■ The input
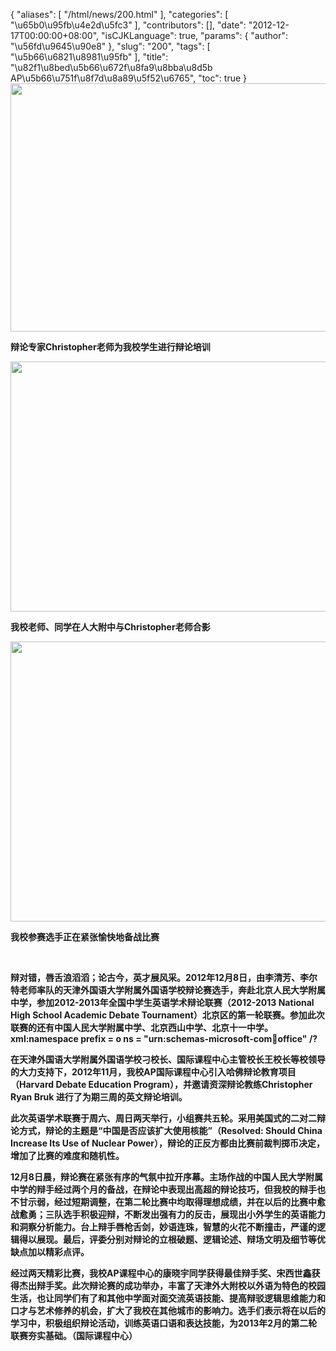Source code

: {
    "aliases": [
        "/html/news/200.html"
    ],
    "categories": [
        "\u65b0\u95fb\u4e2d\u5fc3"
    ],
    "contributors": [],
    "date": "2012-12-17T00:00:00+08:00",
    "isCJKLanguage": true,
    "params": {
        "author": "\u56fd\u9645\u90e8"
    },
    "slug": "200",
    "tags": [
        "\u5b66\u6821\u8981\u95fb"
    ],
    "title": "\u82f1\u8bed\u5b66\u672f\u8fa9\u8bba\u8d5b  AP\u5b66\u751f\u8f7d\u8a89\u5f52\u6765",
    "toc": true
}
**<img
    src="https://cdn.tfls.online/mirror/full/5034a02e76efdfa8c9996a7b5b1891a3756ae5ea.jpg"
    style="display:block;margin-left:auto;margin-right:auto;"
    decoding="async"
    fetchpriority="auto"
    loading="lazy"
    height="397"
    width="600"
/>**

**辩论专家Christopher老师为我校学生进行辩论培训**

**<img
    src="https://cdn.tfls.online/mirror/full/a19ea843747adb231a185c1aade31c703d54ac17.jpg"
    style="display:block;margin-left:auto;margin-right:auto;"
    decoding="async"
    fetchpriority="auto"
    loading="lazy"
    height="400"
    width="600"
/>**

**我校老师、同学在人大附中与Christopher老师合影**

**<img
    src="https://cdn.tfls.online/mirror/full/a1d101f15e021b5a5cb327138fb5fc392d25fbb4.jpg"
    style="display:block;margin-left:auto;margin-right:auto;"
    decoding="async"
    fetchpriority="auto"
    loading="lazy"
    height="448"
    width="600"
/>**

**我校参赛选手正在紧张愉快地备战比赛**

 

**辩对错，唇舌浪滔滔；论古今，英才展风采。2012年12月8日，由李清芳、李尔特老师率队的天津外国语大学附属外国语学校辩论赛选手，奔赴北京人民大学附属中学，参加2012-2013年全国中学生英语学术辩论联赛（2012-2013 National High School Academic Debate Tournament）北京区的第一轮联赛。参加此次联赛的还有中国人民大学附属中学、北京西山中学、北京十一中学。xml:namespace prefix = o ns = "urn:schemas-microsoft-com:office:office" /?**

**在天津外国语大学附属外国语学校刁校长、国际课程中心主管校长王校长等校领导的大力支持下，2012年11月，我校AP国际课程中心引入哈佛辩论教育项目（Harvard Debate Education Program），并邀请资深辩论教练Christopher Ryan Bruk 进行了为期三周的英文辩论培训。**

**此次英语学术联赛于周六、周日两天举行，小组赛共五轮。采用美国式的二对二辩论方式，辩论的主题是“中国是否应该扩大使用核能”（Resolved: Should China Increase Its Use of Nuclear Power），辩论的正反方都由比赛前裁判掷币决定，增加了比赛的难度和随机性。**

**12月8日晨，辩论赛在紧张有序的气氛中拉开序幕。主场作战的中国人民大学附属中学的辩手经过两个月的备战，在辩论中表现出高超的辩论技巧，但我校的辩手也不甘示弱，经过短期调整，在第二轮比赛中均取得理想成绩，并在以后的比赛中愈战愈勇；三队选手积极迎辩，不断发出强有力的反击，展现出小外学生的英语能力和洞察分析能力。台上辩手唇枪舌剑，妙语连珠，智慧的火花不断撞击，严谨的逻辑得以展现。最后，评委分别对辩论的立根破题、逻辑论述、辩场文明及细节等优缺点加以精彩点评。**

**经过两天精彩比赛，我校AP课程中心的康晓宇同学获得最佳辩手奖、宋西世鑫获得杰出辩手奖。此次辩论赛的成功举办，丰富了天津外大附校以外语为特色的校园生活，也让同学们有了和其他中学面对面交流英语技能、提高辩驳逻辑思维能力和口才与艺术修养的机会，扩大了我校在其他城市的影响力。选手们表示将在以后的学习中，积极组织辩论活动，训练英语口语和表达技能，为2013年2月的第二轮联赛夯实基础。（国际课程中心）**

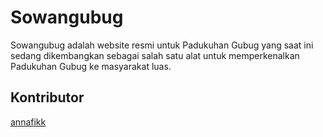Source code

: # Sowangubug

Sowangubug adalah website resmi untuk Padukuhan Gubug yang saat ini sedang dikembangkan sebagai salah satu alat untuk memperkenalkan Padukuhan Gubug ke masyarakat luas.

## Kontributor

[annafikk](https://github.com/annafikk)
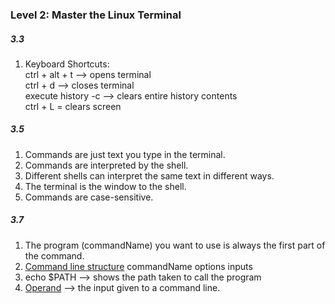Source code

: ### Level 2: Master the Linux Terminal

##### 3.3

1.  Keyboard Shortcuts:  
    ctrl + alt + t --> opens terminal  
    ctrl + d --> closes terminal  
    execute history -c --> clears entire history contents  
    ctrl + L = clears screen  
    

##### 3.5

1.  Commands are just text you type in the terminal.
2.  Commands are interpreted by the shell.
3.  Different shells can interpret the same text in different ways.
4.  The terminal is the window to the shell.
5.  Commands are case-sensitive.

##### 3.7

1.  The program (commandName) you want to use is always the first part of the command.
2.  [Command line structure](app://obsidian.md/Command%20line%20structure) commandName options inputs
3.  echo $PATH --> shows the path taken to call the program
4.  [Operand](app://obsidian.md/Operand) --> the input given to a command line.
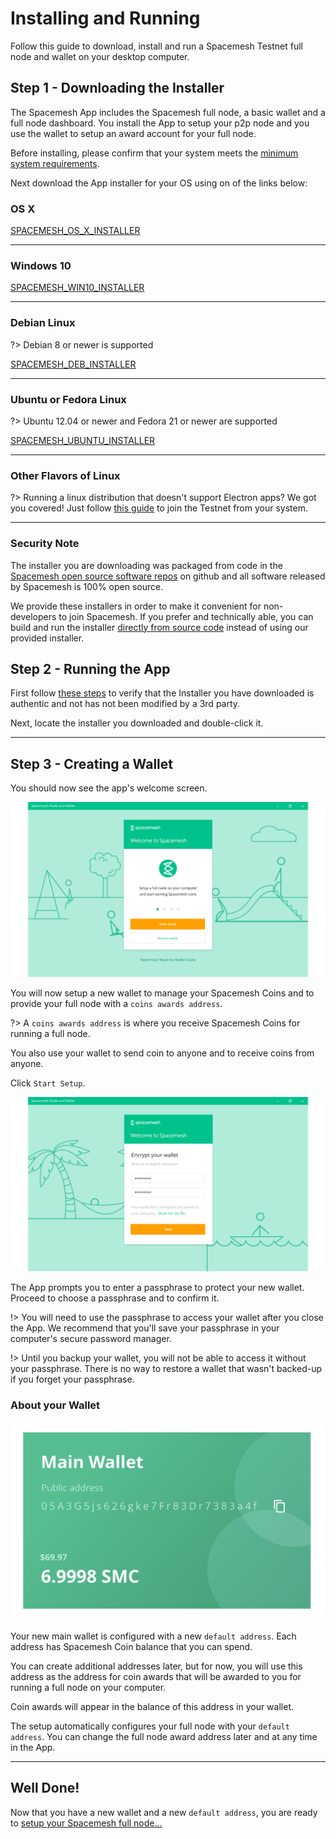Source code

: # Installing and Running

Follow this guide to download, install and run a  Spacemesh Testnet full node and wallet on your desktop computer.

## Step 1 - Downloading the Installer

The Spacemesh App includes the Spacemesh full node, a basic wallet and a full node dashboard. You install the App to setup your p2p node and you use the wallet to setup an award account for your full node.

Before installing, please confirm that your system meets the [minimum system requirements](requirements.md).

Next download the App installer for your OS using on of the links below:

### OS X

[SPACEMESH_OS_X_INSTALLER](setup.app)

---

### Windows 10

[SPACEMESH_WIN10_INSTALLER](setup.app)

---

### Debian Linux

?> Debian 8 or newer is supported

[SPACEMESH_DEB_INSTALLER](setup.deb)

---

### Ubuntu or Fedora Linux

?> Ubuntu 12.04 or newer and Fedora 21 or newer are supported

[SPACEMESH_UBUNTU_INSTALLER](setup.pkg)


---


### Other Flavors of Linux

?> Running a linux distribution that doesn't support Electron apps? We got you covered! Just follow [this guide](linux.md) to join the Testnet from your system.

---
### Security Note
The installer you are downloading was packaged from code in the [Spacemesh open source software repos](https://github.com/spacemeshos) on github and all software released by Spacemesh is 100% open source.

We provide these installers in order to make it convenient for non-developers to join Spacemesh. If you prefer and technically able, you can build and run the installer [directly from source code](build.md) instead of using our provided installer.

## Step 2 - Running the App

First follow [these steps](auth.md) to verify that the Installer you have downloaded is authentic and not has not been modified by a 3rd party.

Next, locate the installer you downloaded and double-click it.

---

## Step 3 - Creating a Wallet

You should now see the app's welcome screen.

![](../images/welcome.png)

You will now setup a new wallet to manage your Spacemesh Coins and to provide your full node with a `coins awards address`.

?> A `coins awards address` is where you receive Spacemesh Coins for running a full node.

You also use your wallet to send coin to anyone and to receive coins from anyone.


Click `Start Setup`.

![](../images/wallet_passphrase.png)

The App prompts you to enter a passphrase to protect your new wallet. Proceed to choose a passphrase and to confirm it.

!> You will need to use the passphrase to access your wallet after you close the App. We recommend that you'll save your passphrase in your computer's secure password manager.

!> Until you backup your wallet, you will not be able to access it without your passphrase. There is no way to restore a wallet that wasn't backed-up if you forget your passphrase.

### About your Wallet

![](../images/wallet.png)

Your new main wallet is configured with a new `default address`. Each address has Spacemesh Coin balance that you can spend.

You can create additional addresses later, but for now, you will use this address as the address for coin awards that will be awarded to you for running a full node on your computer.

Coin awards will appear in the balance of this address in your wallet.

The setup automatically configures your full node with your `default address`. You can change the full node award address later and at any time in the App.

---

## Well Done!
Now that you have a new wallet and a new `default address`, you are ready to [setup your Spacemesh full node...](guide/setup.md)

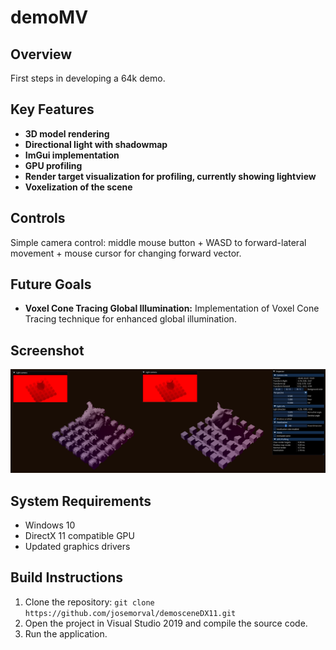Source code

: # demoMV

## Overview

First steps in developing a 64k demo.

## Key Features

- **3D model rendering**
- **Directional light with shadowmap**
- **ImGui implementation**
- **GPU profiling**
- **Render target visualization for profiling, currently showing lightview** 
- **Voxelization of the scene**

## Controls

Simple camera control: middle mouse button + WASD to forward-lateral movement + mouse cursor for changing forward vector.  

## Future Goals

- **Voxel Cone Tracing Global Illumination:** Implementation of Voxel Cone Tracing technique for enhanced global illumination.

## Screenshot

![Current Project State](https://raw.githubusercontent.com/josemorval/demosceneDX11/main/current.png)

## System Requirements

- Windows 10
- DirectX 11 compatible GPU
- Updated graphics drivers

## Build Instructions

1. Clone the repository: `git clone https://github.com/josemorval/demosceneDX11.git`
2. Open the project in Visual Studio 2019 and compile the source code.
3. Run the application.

--

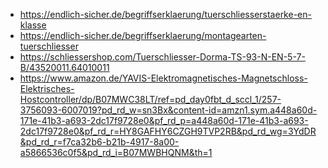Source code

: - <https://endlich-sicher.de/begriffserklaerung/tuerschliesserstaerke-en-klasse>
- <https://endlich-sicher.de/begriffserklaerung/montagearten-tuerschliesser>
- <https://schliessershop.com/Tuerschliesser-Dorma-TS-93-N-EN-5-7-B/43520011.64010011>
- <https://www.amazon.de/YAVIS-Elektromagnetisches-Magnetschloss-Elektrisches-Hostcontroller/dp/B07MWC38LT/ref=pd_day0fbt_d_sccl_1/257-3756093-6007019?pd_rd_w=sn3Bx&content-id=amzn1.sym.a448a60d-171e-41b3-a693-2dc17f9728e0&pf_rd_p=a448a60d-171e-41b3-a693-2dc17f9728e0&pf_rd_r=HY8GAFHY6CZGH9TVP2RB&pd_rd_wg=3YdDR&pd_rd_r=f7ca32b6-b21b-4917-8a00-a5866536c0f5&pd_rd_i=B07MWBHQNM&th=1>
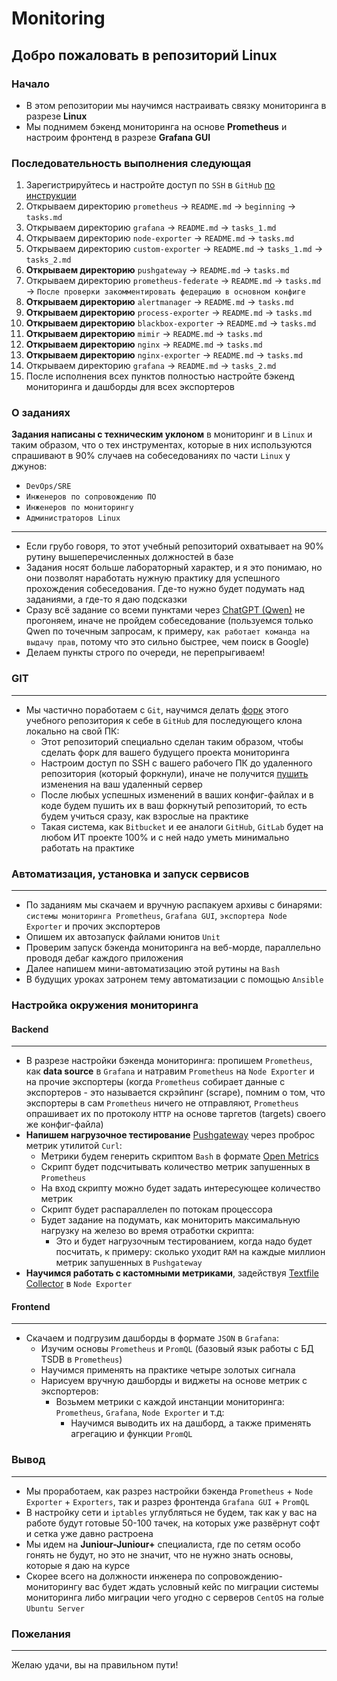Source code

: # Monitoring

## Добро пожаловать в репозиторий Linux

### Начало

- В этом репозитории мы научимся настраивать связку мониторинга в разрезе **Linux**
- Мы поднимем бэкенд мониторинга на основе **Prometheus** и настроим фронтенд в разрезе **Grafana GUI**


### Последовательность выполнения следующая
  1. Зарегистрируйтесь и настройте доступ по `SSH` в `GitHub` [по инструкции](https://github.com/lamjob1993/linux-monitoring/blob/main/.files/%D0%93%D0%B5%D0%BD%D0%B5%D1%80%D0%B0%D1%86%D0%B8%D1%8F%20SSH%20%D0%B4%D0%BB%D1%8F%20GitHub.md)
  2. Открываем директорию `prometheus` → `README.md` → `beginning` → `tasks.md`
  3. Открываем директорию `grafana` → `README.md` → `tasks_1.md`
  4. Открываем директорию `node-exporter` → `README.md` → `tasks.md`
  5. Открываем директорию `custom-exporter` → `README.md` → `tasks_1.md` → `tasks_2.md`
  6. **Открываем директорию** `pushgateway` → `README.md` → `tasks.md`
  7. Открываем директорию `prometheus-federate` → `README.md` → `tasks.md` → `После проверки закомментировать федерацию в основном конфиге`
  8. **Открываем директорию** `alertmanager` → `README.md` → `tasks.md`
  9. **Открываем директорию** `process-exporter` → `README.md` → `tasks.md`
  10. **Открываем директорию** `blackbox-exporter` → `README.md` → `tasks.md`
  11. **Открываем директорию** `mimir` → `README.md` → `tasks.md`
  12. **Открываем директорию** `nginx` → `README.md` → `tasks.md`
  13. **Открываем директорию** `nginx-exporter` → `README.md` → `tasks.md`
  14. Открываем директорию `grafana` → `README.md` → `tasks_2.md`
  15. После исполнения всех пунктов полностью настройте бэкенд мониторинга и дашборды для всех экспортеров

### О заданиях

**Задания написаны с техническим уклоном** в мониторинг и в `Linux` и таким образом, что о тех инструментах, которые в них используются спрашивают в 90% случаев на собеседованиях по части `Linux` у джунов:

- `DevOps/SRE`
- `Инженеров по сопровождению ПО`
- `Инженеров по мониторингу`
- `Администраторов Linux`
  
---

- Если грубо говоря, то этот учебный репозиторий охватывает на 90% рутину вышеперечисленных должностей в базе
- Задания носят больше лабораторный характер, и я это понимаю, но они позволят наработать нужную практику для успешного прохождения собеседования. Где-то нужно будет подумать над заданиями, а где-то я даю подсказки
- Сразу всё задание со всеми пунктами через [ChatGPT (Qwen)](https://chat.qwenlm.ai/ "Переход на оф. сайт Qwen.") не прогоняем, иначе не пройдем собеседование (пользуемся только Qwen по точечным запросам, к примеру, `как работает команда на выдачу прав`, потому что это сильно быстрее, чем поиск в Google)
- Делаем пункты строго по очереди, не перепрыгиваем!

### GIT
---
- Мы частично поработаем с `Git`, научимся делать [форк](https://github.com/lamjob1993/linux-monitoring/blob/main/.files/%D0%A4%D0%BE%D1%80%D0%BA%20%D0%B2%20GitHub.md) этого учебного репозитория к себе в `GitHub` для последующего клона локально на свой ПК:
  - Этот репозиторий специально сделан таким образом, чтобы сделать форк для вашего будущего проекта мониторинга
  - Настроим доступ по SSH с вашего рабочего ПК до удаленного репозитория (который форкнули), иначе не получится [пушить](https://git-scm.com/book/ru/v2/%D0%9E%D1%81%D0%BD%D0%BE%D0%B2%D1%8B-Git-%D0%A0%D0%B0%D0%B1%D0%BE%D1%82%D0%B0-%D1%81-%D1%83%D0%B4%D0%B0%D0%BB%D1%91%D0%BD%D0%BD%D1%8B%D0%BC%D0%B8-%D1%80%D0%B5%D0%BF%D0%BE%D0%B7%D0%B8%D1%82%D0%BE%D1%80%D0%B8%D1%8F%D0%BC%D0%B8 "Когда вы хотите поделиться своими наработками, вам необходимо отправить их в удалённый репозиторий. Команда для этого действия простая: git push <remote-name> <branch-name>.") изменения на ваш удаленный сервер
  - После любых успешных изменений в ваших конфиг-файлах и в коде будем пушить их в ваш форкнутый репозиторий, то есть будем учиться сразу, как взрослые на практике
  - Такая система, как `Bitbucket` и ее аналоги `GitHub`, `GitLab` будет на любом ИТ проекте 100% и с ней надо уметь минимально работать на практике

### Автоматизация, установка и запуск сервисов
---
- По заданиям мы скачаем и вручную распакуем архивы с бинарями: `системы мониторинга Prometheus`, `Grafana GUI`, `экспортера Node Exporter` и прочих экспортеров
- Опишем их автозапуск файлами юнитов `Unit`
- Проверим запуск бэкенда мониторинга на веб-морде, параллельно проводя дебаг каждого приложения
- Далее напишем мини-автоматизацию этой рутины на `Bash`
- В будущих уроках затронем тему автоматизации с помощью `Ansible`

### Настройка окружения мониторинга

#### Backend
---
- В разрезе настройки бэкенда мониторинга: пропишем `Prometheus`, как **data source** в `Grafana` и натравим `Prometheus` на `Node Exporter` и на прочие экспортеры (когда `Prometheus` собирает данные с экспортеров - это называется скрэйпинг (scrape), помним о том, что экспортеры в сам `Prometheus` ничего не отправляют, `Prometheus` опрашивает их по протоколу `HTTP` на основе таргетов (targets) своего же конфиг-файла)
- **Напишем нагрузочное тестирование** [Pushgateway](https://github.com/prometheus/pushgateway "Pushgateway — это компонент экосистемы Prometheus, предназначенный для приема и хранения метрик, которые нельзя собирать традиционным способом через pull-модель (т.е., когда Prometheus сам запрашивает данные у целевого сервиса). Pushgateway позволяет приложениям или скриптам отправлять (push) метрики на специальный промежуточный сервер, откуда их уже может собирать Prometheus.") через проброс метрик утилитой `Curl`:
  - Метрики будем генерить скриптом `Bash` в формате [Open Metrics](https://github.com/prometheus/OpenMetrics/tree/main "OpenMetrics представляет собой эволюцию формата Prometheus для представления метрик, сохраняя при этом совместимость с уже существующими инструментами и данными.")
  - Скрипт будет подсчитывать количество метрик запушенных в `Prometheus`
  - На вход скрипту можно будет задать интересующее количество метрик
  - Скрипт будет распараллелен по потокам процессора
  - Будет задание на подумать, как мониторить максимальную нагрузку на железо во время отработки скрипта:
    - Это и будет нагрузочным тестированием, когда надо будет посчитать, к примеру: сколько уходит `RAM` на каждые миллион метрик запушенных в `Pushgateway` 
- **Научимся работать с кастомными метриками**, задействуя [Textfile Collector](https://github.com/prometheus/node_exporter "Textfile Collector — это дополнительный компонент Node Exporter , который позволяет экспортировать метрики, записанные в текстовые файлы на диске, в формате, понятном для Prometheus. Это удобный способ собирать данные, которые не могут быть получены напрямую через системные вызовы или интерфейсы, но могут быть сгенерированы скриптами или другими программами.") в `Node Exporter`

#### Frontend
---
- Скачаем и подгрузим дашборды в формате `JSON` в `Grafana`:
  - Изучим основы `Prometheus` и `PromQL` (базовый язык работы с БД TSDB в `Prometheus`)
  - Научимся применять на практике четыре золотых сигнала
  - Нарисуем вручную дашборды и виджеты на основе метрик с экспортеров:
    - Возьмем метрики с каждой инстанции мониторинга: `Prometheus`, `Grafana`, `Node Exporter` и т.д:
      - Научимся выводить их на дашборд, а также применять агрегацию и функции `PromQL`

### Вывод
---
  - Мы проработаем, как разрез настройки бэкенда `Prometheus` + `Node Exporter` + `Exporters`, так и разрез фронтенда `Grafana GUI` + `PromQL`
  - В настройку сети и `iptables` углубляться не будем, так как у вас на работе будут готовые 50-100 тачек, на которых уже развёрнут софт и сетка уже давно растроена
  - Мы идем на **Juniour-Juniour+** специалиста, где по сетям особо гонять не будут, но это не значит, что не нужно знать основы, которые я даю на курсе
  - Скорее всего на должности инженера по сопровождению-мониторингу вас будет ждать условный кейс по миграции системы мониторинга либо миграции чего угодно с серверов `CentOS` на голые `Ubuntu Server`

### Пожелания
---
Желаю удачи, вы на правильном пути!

■ Requirement
Look through the data above and return exactly the lines from the one that contains "The App prompts" to the one that contains "Coin awards will", inclusive, with nothing else.

■ Exercise result
The App prompts you to enter a passphrase to protect your new wallet. Proceed to choose a passphrase and to confirm it.

!> You will need to use the passphrase to access your wallet after you close the App. We recommend that you'll save your passphrase in your computer's secure password manager.

!> Until you backup your wallet, you will not be able to access it without your passphrase. There is no way to restore a wallet that wasn't backed-up if you forget your passphrase.

### About your Wallet

![](../images/wallet.png)

Your new main wallet is configured with a new `default address`. Each address has Spacemesh Coin balance that you can spend.

You can create additional addresses later, but for now, you will use this address as the address for coin awards that will be awarded to you for running a full node on your computer.

Coin awards will appear in the balance of this address in your wallet.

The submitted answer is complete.